Giclee Printing and CMYK Information
In giclee printing, a common term used to describe the ink used is “CcMmYK”, which just appears to be a jumble of letters upon first glance. So what is CcMmYK? Let’s take a look. It is a six color printing process used in some inkjet printers optimized for photo printing. It extends the customary four color CMYK process, which stands for Cyan, Magenta, Yellow and Key (black), by adding light cyan (lower case c) and light magenta (lower case m). The light cyan and light magenta inks are essentially a washed out version of the cyan and magenta inks. Individually light cyan is often abbreviated to “Lc” and Light magenta is represented as “Lm.”
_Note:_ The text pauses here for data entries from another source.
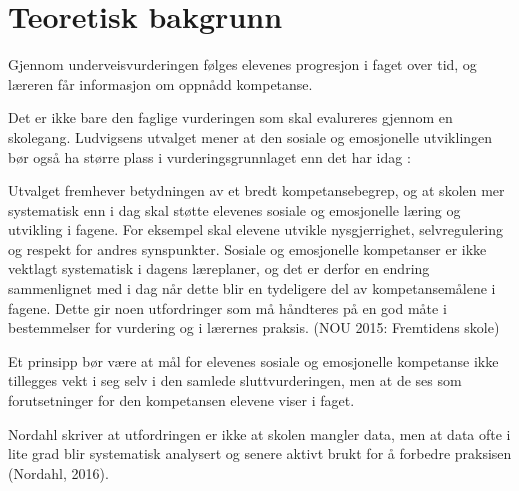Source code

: \documentclass[main.tex]{subfiles}
\begin{document}
\section*{Teoretisk bakgrunn}
Gjennom underveisvurderingen følges elevenes progresjon
i faget over tid, og læreren får informasjon
om oppnådd kompetanse.

Det er ikke bare den faglige vurderingen som skal evalureres gjennom en skolegang. Ludvigsens utvalget mener
at den sosiale og emosjonelle utviklingen bør også ha større plass i vurderingsgrunnlaget enn det har idag :
\begin{displayquote}
Utvalget fremhever betydningen av et bredt kompetansebegrep,
og at skolen mer systematisk enn
i dag skal støtte elevenes sosiale og emosjonelle
læring og utvikling i fagene. For eksempel skal
elevene utvikle nysgjerrighet, selvregulering og
respekt for andres synspunkter. Sosiale og emosjonelle
kompetanser er ikke vektlagt systematisk
i dagens læreplaner, og det er derfor en endring
sammenlignet med i dag når dette blir en tydeligere
del av kompetansemålene i fagene. Dette
gir noen utfordringer som må håndteres på en
god måte i bestemmelser for vurdering og i lærernes
praksis. (NOU 2015: Fremtidens skole)
\end{displayquote}

Et prinsipp bør være at mål for elevenes sosiale
og emosjonelle kompetanse ikke tillegges vekt
i seg selv i den samlede sluttvurderingen, men at
de ses som forutsetninger for den kompetansen
elevene viser i faget.

Nordahl skriver at utfordringen er ikke at skolen mangler data, men at data ofte i lite grad blir
systematisk analysert og senere aktivt brukt for å forbedre praksisen (Nordahl, 2016).
\end{document}
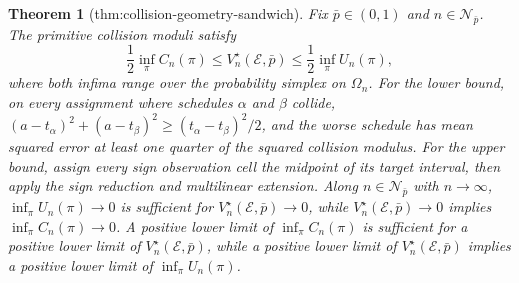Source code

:\documentclass{article}
\newtheorem{theorem}{Theorem}
\begin{document}
\begin{theorem}[thm:collision-geometry-sandwich]\label{thm:collision-geometry-sandwich}
Fix \(\bar p\in(0,1)\) and \(n\in\mathcal N_{\bar p}\). The primitive collision moduli satisfy
\[
 \frac12\inf_{\pi}C_n(\pi)
 \le V_n^\star(\mathcal E,\bar p)
 \le\frac12\inf_{\pi}U_n(\pi),
\]
where both infima range over the probability simplex on \(\Omega_n\). For the lower bound, on every assignment where schedules \(\alpha\) and \(\beta\) collide, \((a-t_\alpha)^2+(a-t_\beta)^2\ge(t_\alpha-t_\beta)^2/2\), and the worse schedule has mean squared error at least one quarter of the squared collision modulus. For the upper bound, assign every sign observation cell the midpoint of its target interval, then apply the sign reduction and multilinear extension. Along \(n\in\mathcal N_{\bar p}\) with \(n\to\infty\), \(\inf_\pi U_n(\pi)\to0\) is sufficient for \(V_n^\star(\mathcal E,\bar p)\to0\), while \(V_n^\star(\mathcal E,\bar p)\to0\) implies \(\inf_\pi C_n(\pi)\to0\). A positive lower limit of \(\inf_\pi C_n(\pi)\) is sufficient for a positive lower limit of \(V_n^\star(\mathcal E,\bar p)\), while a positive lower limit of \(V_n^\star(\mathcal E,\bar p)\) implies a positive lower limit of \(\inf_\pi U_n(\pi)\).
\end{theorem}
\end{document}
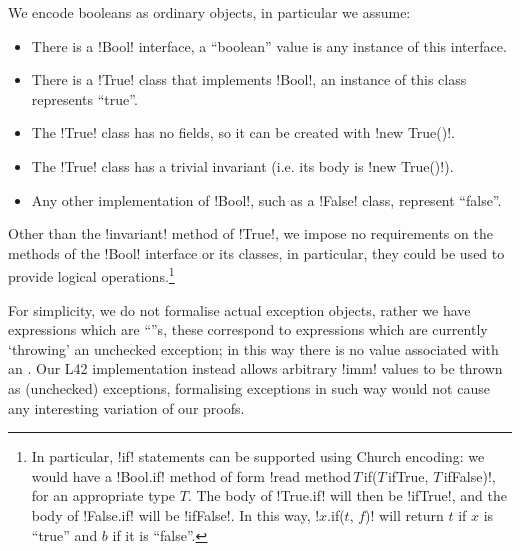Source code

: We encode booleans as ordinary objects, in particular we assume:
\begin{itemize}
\item There is a \Q!Bool! interface, a ``boolean'' value is any instance of this interface.
\item There is a \Q!True! class that implements \Q!Bool!, an instance of this class represents ``true''.
\item The \Q!True! class has no fields, so it can be created with \Q!new True()!.
\item The \Q!True! class has a trivial invariant (i.e. its body is \Q!new True()!).
\item Any other implementation of \Q!Bool!, such as a \Q!False! class, represent ``false''.
\end{itemize}
Other than the \Q!invariant! method of \Q!True!, we impose no requirements on the methods of the \Q!Bool! interface or its classes, in particular, they could be used to provide logical operations.\footnote{
In particular, \Q!if! statements can be supported using Church encoding: we would have a \Q!Bool.if! method of form \Q!read method$\,T\,$if($T\,$ifTrue, $T\,$ifFalse)!, for an appropriate type $T$.
The body of \Q!True.if! will then be \Q!ifTrue!, and the body of \Q!False.if! will be \Q!ifFalse!. In this way, \Q!$x$.if($t$, $f$)! will return $t$ if $x$ is ``true'' and $b$ if it is ``false''.}

For simplicity, we do not formalise actual exception objects, rather we have expressions which are ``\error''s, these correspond to expressions which are currently `throwing' an unchecked exception;
in this way there is no value associated with an \error.
Our L42 implementation instead allows arbitrary \Q!imm! values to be thrown as (unchecked) exceptions, formalising exceptions in such way would not cause any interesting variation of our proofs.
The most noticeable result of using light cyan and light magenta inks is the removal of a distinct and harsh halftoning dot appearance that appears in prints that use light shades of cyan or magenta on the pure CMYK ink configuration. Usually when printing a dark color the printer will saturate the area with colored ink dots, but will use fewer ink dots to create the effect of a light color. The result is hard to notice with Yellow since it is already very light, but individual cyan and magenta ink dots will stand out in a sparse pattern due to their darker color against a white background; the result is undesirable when it is noticed.
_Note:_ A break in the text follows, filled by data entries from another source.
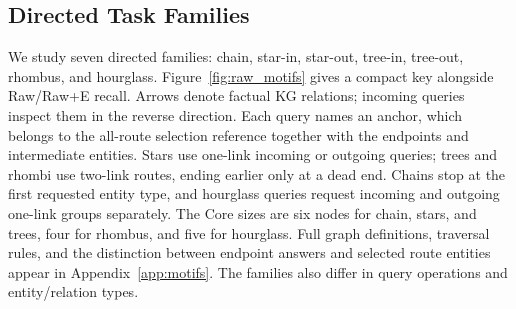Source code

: \subsection{Directed Task Families}
\label{sec:motifs}
We study seven directed families: chain, star-in, star-out, tree-in, tree-out, rhombus, and hourglass. Figure~\ref{fig:raw_motifs} gives a compact key alongside Raw/Raw+E recall. Arrows denote factual KG relations; incoming queries inspect them in the reverse direction. Each query names an anchor, which belongs to the all-route selection reference together with the endpoints and intermediate entities. Stars use one-link incoming or outgoing queries; trees and rhombi use two-link routes, ending earlier only at a dead end. Chains stop at the first requested entity type, and hourglass queries request incoming and outgoing one-link groups separately. The Core sizes are six nodes for chain, stars, and trees, four for rhombus, and five for hourglass. Full graph definitions, traversal rules, and the distinction between endpoint answers and selected route entities appear in Appendix~\ref{app:motifs}. The families also differ in query operations and entity/relation types.
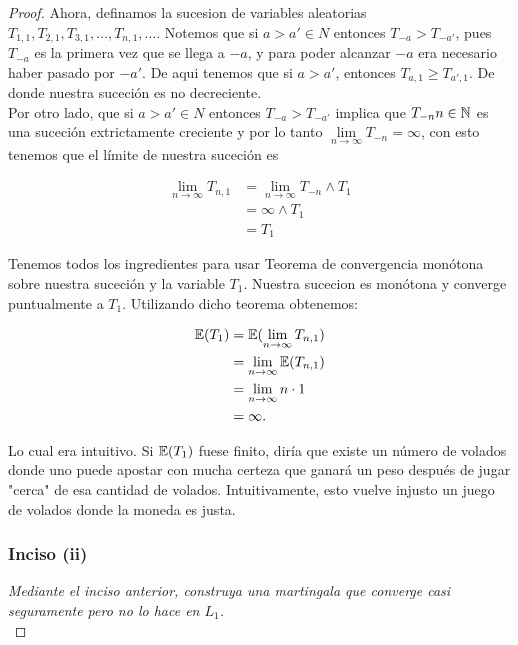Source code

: \begin{proof}
		Ahora, definamos la sucesion de variables aleatorias ${T_{1,1}, T_{2,1}, T_{3,1}, \dots, T_{n,1}, 
		\dots}$. Notemos que si ${a>a' \in N}$ entonces ${T_{-a} > T_{-a'}}$, pues ${T_{-a}}$ es la primera vez
		que se llega a ${-a}$, y para poder alcanzar ${-a}$ era necesario haber pasado por ${-a'}$.
		De aqui tenemos que si ${a>a'}$, entonces ${T_{a,1} \geq T_{a',1}}$. De donde nuestra suceción es 
		no decreciente.\\
		
		Por otro lado, que si ${a>a' \in N}$ entonces ${T_{-a} > T_{-a'}}$ implica que ${T_{-n} n \in \mathbb{N}}$ es 
		una suceción extrictamente creciente y por lo tanto 
		${\lim\limits_{n \rightarrow \infty} T_{-n} = \infty}$, con esto tenemos que el límite de nuestra 
		suceción es 
		
		\begin{align}		
			\lim_{n\rightarrow\infty} T_{n,1} 	&=	\lim_{n\rightarrow\infty} T_{-n} \wedge T_1 \\
												&=	\infty \wedge T_1 \\
												&=	T_1
		\end{align}

		Tenemos todos los ingredientes para usar Teorema de convergencia monótona sobre nuestra suceción
		y la variable ${T_1}$. Nuestra sucecion es monótona y converge puntualmente a ${T_1}$. Utilizando
		dicho teorema obtenemos:
		
		\begin{align}
			\mathbb{E}(T_1) 	&=		\mathbb{E}(\lim_{n\rightarrow\infty} T_{n,1}) \\ 
						&= 		\lim_{n\rightarrow\infty} \mathbb{E}(T_{n,1}) \\
						&=		\lim_{n\rightarrow\infty} n\cdot 1 \\
						&=		\infty.
		\end{align}
		
		Lo cual era intuitivo. Si ${\mathbb{E}(T_1)}$ fuese finito, diría que existe un número de volados donde
		uno puede apostar con mucha certeza que ganará un peso después de jugar "cerca" de esa cantidad
		de volados. Intuitivamente, esto vuelve injusto un juego de volados donde la moneda es
		justa.\\
		
	\subsubsection{Inciso (ii)}
	\emph
	{	
		Mediante el inciso anterior, construya una martingala que converge 
		casi seguramente pero no lo hace en ${L_1}$.\\
	}
		

\end{proof}
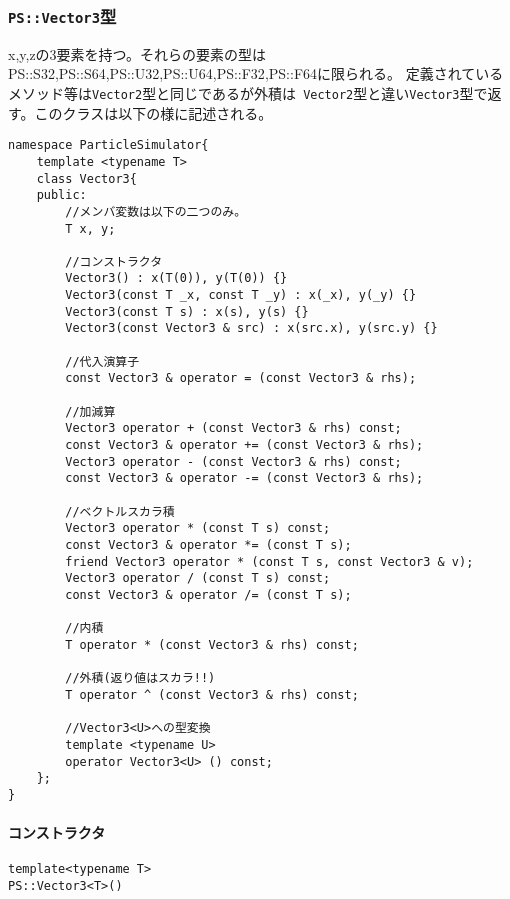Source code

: 
\subsubsection{{\tt PS::Vector3}型}

x,y,zの3要素を持つ。それらの要素の型は
{PS::S32},{PS::S64},{PS::U32},{PS::U64},{PS::F32},{PS::F64}に限られる。
定義されているメソッド等は{\tt Vector2}型と同じであるが外積は{\tt
Vector2}型と違い{\tt Vector3}型で返す。このクラスは以下の様に記述される。

\begin{lstlisting}[caption=Vector3]
namespace ParticleSimulator{
    template <typename T>
    class Vector3{
    public:
        //メンバ変数は以下の二つのみ。
        T x, y;

        //コンストラクタ
        Vector3() : x(T(0)), y(T(0)) {}
        Vector3(const T _x, const T _y) : x(_x), y(_y) {}
        Vector3(const T s) : x(s), y(s) {}
        Vector3(const Vector3 & src) : x(src.x), y(src.y) {}

        //代入演算子
        const Vector3 & operator = (const Vector3 & rhs);

        //加減算
        Vector3 operator + (const Vector3 & rhs) const;
        const Vector3 & operator += (const Vector3 & rhs);
        Vector3 operator - (const Vector3 & rhs) const;
        const Vector3 & operator -= (const Vector3 & rhs);

        //ベクトルスカラ積
        Vector3 operator * (const T s) const;
        const Vector3 & operator *= (const T s);
        friend Vector3 operator * (const T s, const Vector3 & v);
        Vector3 operator / (const T s) const;
        const Vector3 & operator /= (const T s);

        //内積
        T operator * (const Vector3 & rhs) const;

        //外積(返り値はスカラ!!)
        T operator ^ (const Vector3 & rhs) const;

        //Vector3<U>への型変換
        template <typename U>
        operator Vector3<U> () const;
    };
}
\end{lstlisting}
\paragraph{コンストラクタ}
\mbox{}
\begin{screen}
\begin{verbatim}
template<typename T>
PS::Vector3<T>()
\end{verbatim}
\end{screen}

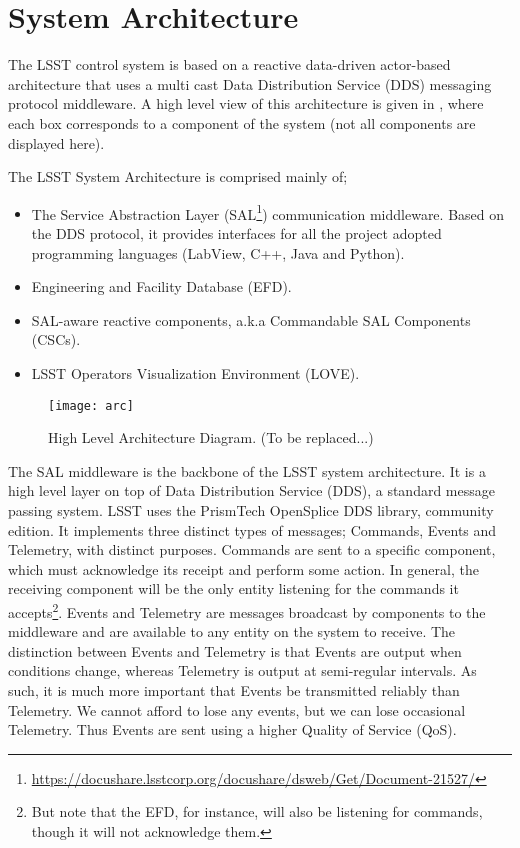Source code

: \section{System Architecture} \label{sec:sysarc}


The LSST control system is based on a reactive data-driven actor-based architecture that uses a multi cast Data Distribution Service 
(DDS) messaging protocol middleware. A high level view of this architecture is given in , where each box corresponds to a 
component of the system (not all components are displayed here).

The LSST System Architecture is comprised mainly of;
%
\begin{itemize}
\item The Service Abstraction Layer (SAL\footnote{\url{https://docushare.lsstcorp.org/docushare/dsweb/Get/Document-21527/}}) communication middleware. Based on the DDS protocol, it provides interfaces for all the project adopted programming languages (LabView, C++, Java and Python).
\item Engineering and Facility Database (EFD).
\item SAL-aware reactive components, a.k.a Commandable SAL Components (CSCs).
\item LSST Operators Visualization Environment (LOVE).
\end{itemize}

\begin{figure}
\begin{center}
\texttt{[image: arc]}
\caption{High Level Architecture Diagram. (To be replaced...)\label{fig:arc}}
\end{center}
\end{figure}

The SAL middleware is the backbone of the LSST system architecture. It is a high level layer on top of Data 
Distribution Service (DDS), a standard message passing system. LSST uses the PrismTech OpenSplice DDS library, 
community edition. It implements three distinct types of messages; Commands, Events and Telemetry, with distinct 
purposes. Commands are sent to a specific component, which must acknowledge its receipt and perform some action. 
In general, the receiving component will be the only entity listening for the commands it accepts\footnote{But note that the EFD, for instance, will also be listening for 
commands, though it will not acknowledge them.}. Events and Telemetry are messages broadcast by components to the 
middleware and are available to any entity on the system to receive. The distinction between Events and Telemetry is that 
Events are output when conditions change, whereas Telemetry is output at semi-regular intervals. As such, it is much more 
important that Events be transmitted reliably than Telemetry. We cannot afford to lose any events, but we can lose occasional 
Telemetry. Thus Events are sent using a higher Quality of Service (QoS).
By using light cyan or magenta, the printer can saturate areas that would typically use halftoning with these inks to remove the look of sparse magenta and cyan dots. The downside however is the printer needs approximately twice as much light cyan/magenta ink in areas to achieve the same saturation as pure cyan/magenta which can lead to excess ink usage. The end result however is significantly better for some photos.